Mat Dedication

Wrestling mat dedicated to Hall of Famer Phil Grebinar
March 18, 2013

After becoming WPI’s head wrestling coach, straight out of college and just 22 years old, Phil Grebinar went on to build both a successful program and an extended second family.

His teams became a dominant force in New England, and the school’s alumni wrestling group is “super active, super tight,” says Steve Hall ’87, who wrestled for Grebinar and is the current head coach.

“He was a great coach and mentor for all of us,” Hall says. “It was a great experience.”

Already a member of the WPI Athletic Hall of Fame, Grebinar was honored in 2010 when an endowment to help support the wrestling program that was named for him. And just last month, the wrestling community literally went to the mat for the man who developed the program over 33 years as head coach, inscribing his name on a 48×48-foot competition mat.

Grebinar wrestled and played football for a year at Rutgers University before transferring to Cortland State in New York, where he played both sports and decided he wanted to become a physical education teacher.

He came to WPI as head wrestling coach and an assistant football coach. He says he found a wrestling program that lacked stability and had trouble recruiting athletes.

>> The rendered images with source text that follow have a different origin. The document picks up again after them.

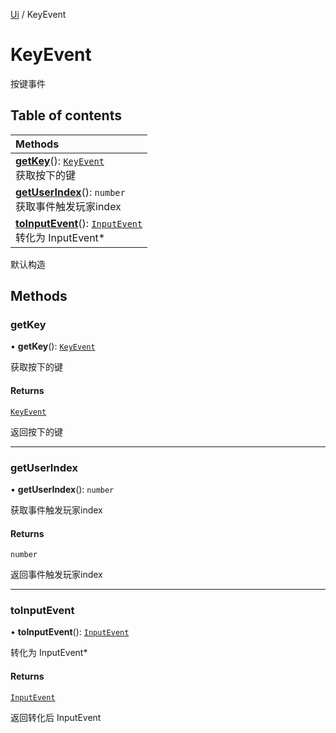 [Ui](../groups/Core.Ui.md) / KeyEvent

# KeyEvent <Badge type="tip" text="Class" /> <Score text="KeyEvent" />

按键事件

## Table of contents

| Methods |
| :-----|
| **[getKey](mw.KeyEvent.md#getkey)**(): [`KeyEvent`](mw.KeyEvent.md) <br> 获取按下的键|
| **[getUserIndex](mw.KeyEvent.md#getuserindex)**(): `number` <br> 获取事件触发玩家index|
| **[toInputEvent](mw.KeyEvent.md#toinputevent)**(): [`InputEvent`](mw.InputEvent.md) <br> 转化为 InputEvent*|

默认构造

## Methods

### getKey <Score text="getKey" /> 

• **getKey**(): [`KeyEvent`](mw.KeyEvent.md) <Badge type="tip" text="client" />

获取按下的键


#### Returns

[`KeyEvent`](mw.KeyEvent.md)

返回按下的键

___

### getUserIndex <Score text="getUserIndex" /> 

• **getUserIndex**(): `number` <Badge type="tip" text="client" />

获取事件触发玩家index


#### Returns

`number`

返回事件触发玩家index

___

### toInputEvent <Score text="toInputEvent" /> 

• **toInputEvent**(): [`InputEvent`](mw.InputEvent.md) <Badge type="tip" text="client" />

转化为 InputEvent*


#### Returns

[`InputEvent`](mw.InputEvent.md)

返回转化后 InputEvent

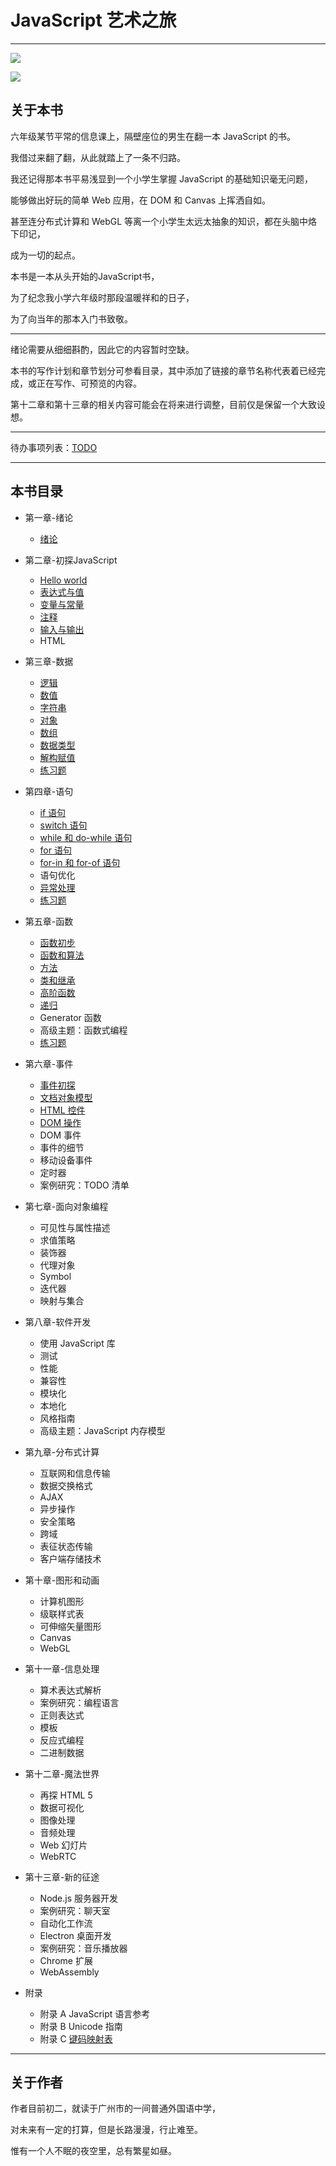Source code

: # JavaScript 艺术之旅

---

![](https://img.shields.io/badge/JavaScript-Art--Tour-brightgreen.svg)

![](https://img.shields.io/badge/Tanpero-book-ff69b4.svg)



## 关于本书

六年级某节平常的信息课上，隔壁座位的男生在翻一本 JavaScript 的书。

我借过来翻了翻，从此就踏上了一条不归路。

我还记得那本书平易浅显到一个小学生掌握 JavaScript 的基础知识毫无问题，

能够做出好玩的简单 Web 应用，在 DOM 和 Canvas 上挥洒自如。

甚至连分布式计算和 WebGL 等离一个小学生太远太抽象的知识，都在头脑中烙下印记，

成为一切的起点。

本书是一本从头开始的JavaScript书，

为了纪念我小学六年级时那段温暖祥和的日子，

为了向当年的那本入门书致敬。

---

绪论需要从细细斟酌，因此它的内容暂时空缺。

本书的写作计划和章节划分可参看目录，其中添加了链接的章节名称代表着已经完成，或正在写作、可预览的内容。

第十二章和第十三章的相关内容可能会在将来进行调整，目前仅是保留一个大致设想。

---

待办事项列表：[TODO](TODO.md)



---

## 本书目录

- 第一章-绪论

  - [绪论](第一章-绪论/绪论.md)

- 第二章-初探JavaScript
  - [Hello world](第二章-初探JavaScript/Hello-world.md)
  - [表达式与值](第二章-初探JavaScript/表达式与值.md)
  - [变量与常量](第二章-初探JavaScript/变量与常量.md)
  - [注释](第二章-初探JavaScript/注释.md)
  - [输入与输出](第二章-初探JavaScript/输入与输出.md)
  - HTML

- 第三章-数据
  - [逻辑](第三章-数据/逻辑.md)
  - [数值](第三章-数据/数值.md)
  - [字符串](第三章-数据/字符串.md)
  - [对象](第三章-数据/对象.md)
  - [数组](第三章-数据/数组.md)
  - [数据类型](第三章-数据/数据类型.md)
  - [解构赋值](第三章-数据/解构赋值.md)
  - [练习题](第三章-数据/第三章练习.md)

- 第四章-语句
  - [if 语句](第四章-语句/if语句.md)
  - [switch 语句](第四章-语句/switch语句.md)
  - [while 和 do-while 语句](第四章-语句/while和do-while语句.md)
  - [for 语句](第四章-语句/for语句.md)
  - [for-in 和 for-of 语句](第四章-语句/for-in和for-of语句.md)
  - 语句优化
  - [异常处理](第四章-语句/异常处理.md)
  - [练习题](第四章-语句/第四章练习.md)

- 第五章-函数
  - [函数初步](第五章-函数/函数初步.md)
  - [函数和算法](第五章-函数/函数和算法.md)
  - [方法](第五章-函数/方法.md)
  - [类和继承](第五章-函数/类和继承.md)
  - [高阶函数](第五章-函数/高阶函数.md)
  - [递归](第五章-函数/递归.md)
  - Generator 函数
  - 高级主题：函数式编程
  - [练习题](第五章-函数/第五章练习.md)

- 第六章-事件
  - [事件初探](第六章-事件/事件初探.md)
  - [文档对象模型](第六章-事件/文档对象模型.md)
  - [HTML 控件](第六章-事件/HTML控件.md)
  - [DOM 操作](第六章-事件/DOM操作.md)
  - DOM 事件
  - 事件的细节
  - 移动设备事件
  - 定时器
  - 案例研究：TODO 清单

- 第七章-面向对象编程
  - 可见性与属性描述
  - 求值策略
  - 装饰器
  - 代理对象
  - Symbol
  - 迭代器
  - 映射与集合

- 第八章-软件开发
  - 使用 JavaScript 库
  - 测试
  - 性能
  - 兼容性
  - 模块化
  - 本地化
  - 风格指南
  - 高级主题：JavaScript 内存模型

- 第九章-分布式计算
  - 互联网和信息传输
  - 数据交换格式
  - AJAX
  - 异步操作
  - 安全策略
  - 跨域
  - 表征状态传输
  - 客户端存储技术

- 第十章-图形和动画
  - 计算机图形
  - 级联样式表
  - 可伸缩矢量图形
  - Canvas
  - WebGL

- 第十一章-信息处理
  - 算术表达式解析
  - 案例研究：编程语言
  - 正则表达式
  - 模板
  - 反应式编程
  - 二进制数据
- 第十二章-魔法世界
  - 再探 HTML 5
  - 数据可视化
  - 图像处理
  - 音频处理
  - Web 幻灯片
  - WebRTC

- 第十三章-新的征途
  - Node.js 服务器开发
  - 案例研究：聊天室
  - 自动化工作流
  - Electron 桌面开发
  - 案例研究：音乐播放器
  - Chrome 扩展
  - WebAssembly
- 附录
  - 附录 A
    JavaScript 语言参考
  - 附录 B
    Unicode 指南
  - 附录 C
    [键码映射表](附录/键码映射表.md)

---



## 关于作者

作者目前初二，就读于广州市的一间普通外国语中学，

对未来有一定的打算，但是长路漫漫，行止难至。

惟有一个人不眠的夜空里，总有繁星如昼。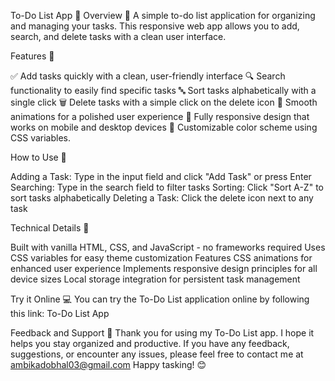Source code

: To-Do List App 📝
Overview 🌟
A simple to-do list application for organizing and managing your tasks. This responsive web app allows you to add, search, and delete tasks with a clean user interface.

Features 🚀

✅ Add tasks quickly with a clean, user-friendly interface
🔍 Search functionality to easily find specific tasks
🔤 Sort tasks alphabetically with a single click
🗑️ Delete tasks with a simple click on the delete icon
💫 Smooth animations for a polished user experience
📱 Fully responsive design that works on mobile and desktop devices
🌈 Customizable color scheme using CSS variables.

How to Use 📖

Adding a Task: Type in the input field and click "Add Task" or press Enter
Searching: Type in the search field to filter tasks
Sorting: Click "Sort A-Z" to sort tasks alphabetically
Deleting a Task: Click the delete icon next to any task

Technical Details 🔧

Built with vanilla HTML, CSS, and JavaScript - no frameworks required
Uses CSS variables for easy theme customization
Features CSS animations for enhanced user experience
Implements responsive design principles for all device sizes
Local storage integration for persistent task management

Try it Online 💻
You can try the To-Do List application online by following this link: To-Do List App

Feedback and Support 💌
Thank you for using my To-Do List app. I hope it helps you stay organized and productive. If you have any feedback, suggestions, or encounter any issues, please feel free to contact me at ambikadobhal03@gmail.com
Happy tasking! 😊
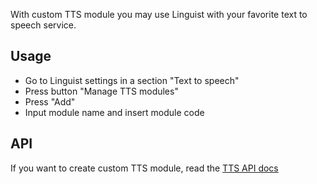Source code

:With custom TTS module you may use Linguist with your favorite text to speech service.

## Usage

- Go to Linguist settings in a section "Text to speech"
- Press button "Manage TTS modules"
- Press "Add"
- Input module name and insert module code

## API

If you want to create custom TTS module, read the [TTS API docs](./modules/tts.md)
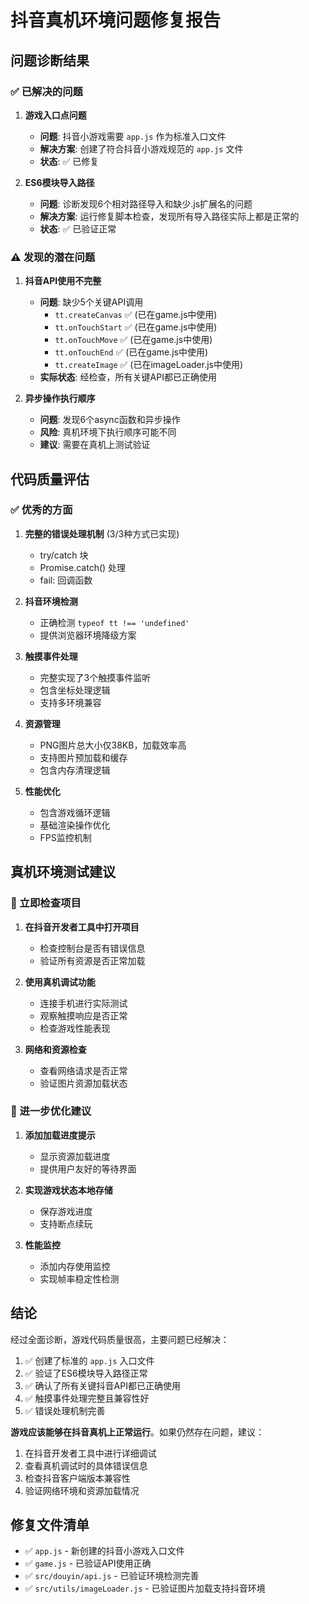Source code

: # 抖音真机环境问题修复报告

## 问题诊断结果

### ✅ 已解决的问题

1. **游戏入口点问题**
   - **问题**: 抖音小游戏需要 `app.js` 作为标准入口文件
   - **解决方案**: 创建了符合抖音小游戏规范的 `app.js` 文件
   - **状态**: ✅ 已修复

2. **ES6模块导入路径**
   - **问题**: 诊断发现6个相对路径导入和缺少.js扩展名的问题
   - **解决方案**: 运行修复脚本检查，发现所有导入路径实际上都是正常的
   - **状态**: ✅ 已验证正常

### ⚠️ 发现的潜在问题

1. **抖音API使用不完整**
   - **问题**: 缺少5个关键API调用
     - `tt.createCanvas` ✅ (已在game.js中使用)
     - `tt.onTouchStart` ✅ (已在game.js中使用)
     - `tt.onTouchMove` ✅ (已在game.js中使用)
     - `tt.onTouchEnd` ✅ (已在game.js中使用)
     - `tt.createImage` ✅ (已在imageLoader.js中使用)
   - **实际状态**: 经检查，所有关键API都已正确使用

2. **异步操作执行顺序**
   - **问题**: 发现6个async函数和异步操作
   - **风险**: 真机环境下执行顺序可能不同
   - **建议**: 需要在真机上测试验证

## 代码质量评估

### ✅ 优秀的方面

1. **完整的错误处理机制** (3/3种方式已实现)
   - try/catch 块
   - Promise.catch() 处理
   - fail: 回调函数

2. **抖音环境检测**
   - 正确检测 `typeof tt !== 'undefined'`
   - 提供浏览器环境降级方案

3. **触摸事件处理**
   - 完整实现了3个触摸事件监听
   - 包含坐标处理逻辑
   - 支持多环境兼容

4. **资源管理**
   - PNG图片总大小仅38KB，加载效率高
   - 支持图片预加载和缓存
   - 包含内存清理逻辑

5. **性能优化**
   - 包含游戏循环逻辑
   - 基础渲染操作优化
   - FPS监控机制

## 真机环境测试建议

### 🔧 立即检查项目

1. **在抖音开发者工具中打开项目**
   - 检查控制台是否有错误信息
   - 验证所有资源是否正常加载

2. **使用真机调试功能**
   - 连接手机进行实际测试
   - 观察触摸响应是否正常
   - 检查游戏性能表现

3. **网络和资源检查**
   - 查看网络请求是否正常
   - 验证图片资源加载状态

### 🚀 进一步优化建议

1. **添加加载进度提示**
   - 显示资源加载进度
   - 提供用户友好的等待界面

2. **实现游戏状态本地存储**
   - 保存游戏进度
   - 支持断点续玩

3. **性能监控**
   - 添加内存使用监控
   - 实现帧率稳定性检测

## 结论

经过全面诊断，游戏代码质量很高，主要问题已经解决：

1. ✅ 创建了标准的 `app.js` 入口文件
2. ✅ 验证了ES6模块导入路径正常
3. ✅ 确认了所有关键抖音API都已正确使用
4. ✅ 触摸事件处理完整且兼容性好
5. ✅ 错误处理机制完善

**游戏应该能够在抖音真机上正常运行**。如果仍然存在问题，建议：

1. 在抖音开发者工具中进行详细调试
2. 查看真机调试时的具体错误信息
3. 检查抖音客户端版本兼容性
4. 验证网络环境和资源加载情况

## 修复文件清单

- ✅ `app.js` - 新创建的抖音小游戏入口文件
- ✅ `game.js` - 已验证API使用正确
- ✅ `src/douyin/api.js` - 已验证环境检测完善
- ✅ `src/utils/imageLoader.js` - 已验证图片加载支持抖音环境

“If you don’t have talent, it’s hard to win,” he says, adding that coaching can only carry a team so far. “Talent wants to surround itself with talent. It makes it a little easier to win.”

Grebinar stepped up the recruiting and his teams worked their way to the highest winning percentage in WPI sports, coming out on top in more than 400 matches. He coached 195 All-New England wrestlers, including Coach Hall.

After the 2004–05 season, Grebinar stepped down and now is director of the physical education department, where he teaches and is involved in scheduling, fund-raising, and WPI’s Athletic Hall of Fame.

“There’s certain things I miss, certain things I don’t miss,” he says about life after coaching.

Because he referees other college (and high school) matches, he usually keeps some distance from the WPI team. He says the only time that he has seen a complete WPI match since his retirement was when the mat was dedicated.

But when he was interviewed the last week of February, he was busy as co-director of the 2013 NCAA Division III Northeast Regional Wrestling Tournament, which brought 18 teams to the WPI campus.

Hall, in his third year as head coach, says he models his own coaching style after Grebinar, who taught his wrestlers not only how to succeed on the mat, but how to balance athletic and school life.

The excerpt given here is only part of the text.